Tough Weekend at Box Office, Great Weekend for the NBA, Hebrew National and the Stones
Showbiz Lesson #13,749: Do not open a girls-together flick in front of a holiday weekend during which all of
America is either in backyard barbecue or getaway mode. The same holds true for videogame-based action epics set in what is now
Iran. The final installment of an animated-feature franchise? Enough to win the weekend, but not enough to prevent this Memorial Day weekend from being the worst in 17 years for the movie biz… The medium of choice this weekend was music, and the perfect soundtrack for both backyard BBQs and cruising up the 101 to the
Central Coast was
Exile on Main St., the remastering of which parallels the remastering of the
Beatles albums in terms of exponential improvement… A number of reviewers (
including our own Roy Trakin) have speculated that the
Exile Rarities disc is the
Stones’ best chance to place an album in the year end critics’ Top 10 since, oh, 1981 or so… Tuning into what was billed as Radio
LCD yesterday on
Sirius XMU was another fine way to while away an hour or two…
Band of Horses’ “Laredo,” which is getting a ton of spins on both Sirius XMU and
Spectrum, may be the most masterful appropriation of the
Byrds sound since “The Ugly Truth” from
Matthew Sweet’s 1993 LP
Altered Beast—although it has some competition from the overdriven jangle of “Electrocution,”
Nada Surf’s cover of a super-obscure 1998 song from cult artist
Bill Fox… The continuing debate over the
iPad’s potential usefulness hasn’t stopped 2 million early adopters from peeling for the snazzy gizmo, according to
Apple stats… The prayers of
David Stern, the
ABC/ESPN empire and millions of hoops fans were answered over the weekend as, first the
Celtics and then the
Lakers shook off their pesky opponents in six games to set up the teams’ 13th meeting in the
NBA Finals… Just two weeks ago,
LeBron James was universally hailed as the best basketball player on the planet. Then
Kobe Bryant (A) got his knee drained and (B)
Steve Nash’s
Suns arrived at
Staples Center for what turned out to be a showcase for
Kobe. So much for all those miles on his odometer—and the odometers of
Boston’s Big 3 as well… Funny how the “old, slow”
Derek Fisher was written off at the start of each of the Lakers’ three playoff series, answering these dismissals with the bulldog tenacity of a great money player… Lotsa buzz about
Lynn Hirschberg’s profile of
M.I.A. in
the May 25 edition of the N.Y. Times Sunday Magazine, which some are describing as a classic example of the hatchet job gussied up for the Celebrity Era.
Roger Friedman’s take in
Showbiz 411 is itself worth a click. “
Maya Arulpragasam is depicted as a conniving, calculating, manipulative, aggressive, ambitious pathological liar who has crept into the American culture by presenting herself as a
Madonna in waiting,” Roger writes. “
Lady Gaga has nothing on her.

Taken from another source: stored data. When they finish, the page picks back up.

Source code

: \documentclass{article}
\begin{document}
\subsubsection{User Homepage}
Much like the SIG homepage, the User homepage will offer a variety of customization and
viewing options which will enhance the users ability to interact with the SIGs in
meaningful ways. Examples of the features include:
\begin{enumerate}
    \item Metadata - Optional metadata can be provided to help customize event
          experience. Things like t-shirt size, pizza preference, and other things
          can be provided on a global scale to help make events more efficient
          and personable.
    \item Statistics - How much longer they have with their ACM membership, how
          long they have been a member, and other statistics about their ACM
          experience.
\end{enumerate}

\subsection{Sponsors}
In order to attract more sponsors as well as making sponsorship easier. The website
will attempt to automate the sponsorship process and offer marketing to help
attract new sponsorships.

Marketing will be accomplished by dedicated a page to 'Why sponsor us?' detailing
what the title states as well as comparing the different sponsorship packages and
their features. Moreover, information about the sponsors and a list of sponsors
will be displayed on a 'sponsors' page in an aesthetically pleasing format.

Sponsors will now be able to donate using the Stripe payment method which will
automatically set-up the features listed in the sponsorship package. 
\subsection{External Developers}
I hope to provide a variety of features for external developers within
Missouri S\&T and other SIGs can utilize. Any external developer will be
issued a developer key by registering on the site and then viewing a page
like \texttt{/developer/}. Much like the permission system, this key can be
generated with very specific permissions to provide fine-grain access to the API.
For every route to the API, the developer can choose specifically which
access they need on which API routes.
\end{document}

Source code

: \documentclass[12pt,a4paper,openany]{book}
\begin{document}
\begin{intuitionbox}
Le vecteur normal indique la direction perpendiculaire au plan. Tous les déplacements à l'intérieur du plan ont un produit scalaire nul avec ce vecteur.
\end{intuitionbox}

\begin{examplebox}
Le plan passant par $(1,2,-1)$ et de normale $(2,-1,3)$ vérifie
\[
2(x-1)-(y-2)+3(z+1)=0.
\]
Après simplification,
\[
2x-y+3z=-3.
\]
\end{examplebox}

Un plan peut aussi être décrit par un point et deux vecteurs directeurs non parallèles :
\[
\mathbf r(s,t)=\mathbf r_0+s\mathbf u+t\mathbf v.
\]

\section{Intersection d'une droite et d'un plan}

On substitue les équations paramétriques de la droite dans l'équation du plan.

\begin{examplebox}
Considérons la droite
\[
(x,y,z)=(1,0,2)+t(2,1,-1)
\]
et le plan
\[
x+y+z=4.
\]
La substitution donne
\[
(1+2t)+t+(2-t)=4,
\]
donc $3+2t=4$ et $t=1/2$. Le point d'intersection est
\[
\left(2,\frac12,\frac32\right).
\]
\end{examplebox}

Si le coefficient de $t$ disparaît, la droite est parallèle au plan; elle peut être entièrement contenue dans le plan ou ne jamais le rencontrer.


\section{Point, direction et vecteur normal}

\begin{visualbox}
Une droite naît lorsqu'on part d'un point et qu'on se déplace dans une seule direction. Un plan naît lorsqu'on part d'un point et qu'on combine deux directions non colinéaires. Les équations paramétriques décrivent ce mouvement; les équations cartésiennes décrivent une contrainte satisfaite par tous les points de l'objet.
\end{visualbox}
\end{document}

It is interesting, though, that Madonna has spawned these two daughters. And they each come from
Interscope Records, where
Jimmy Iovine has made survival in a dying business in art form.”… After M.I.A. tweeted Hirschberg’s home phone number as a way of expressing her disapproval with the piece, Hirschberg told
the New York Observer: "I find it kind of interesting that she would cast the spotlight on the story in any way, shape or form. I can't say what she thinks of it. But it seems you would want it to go away."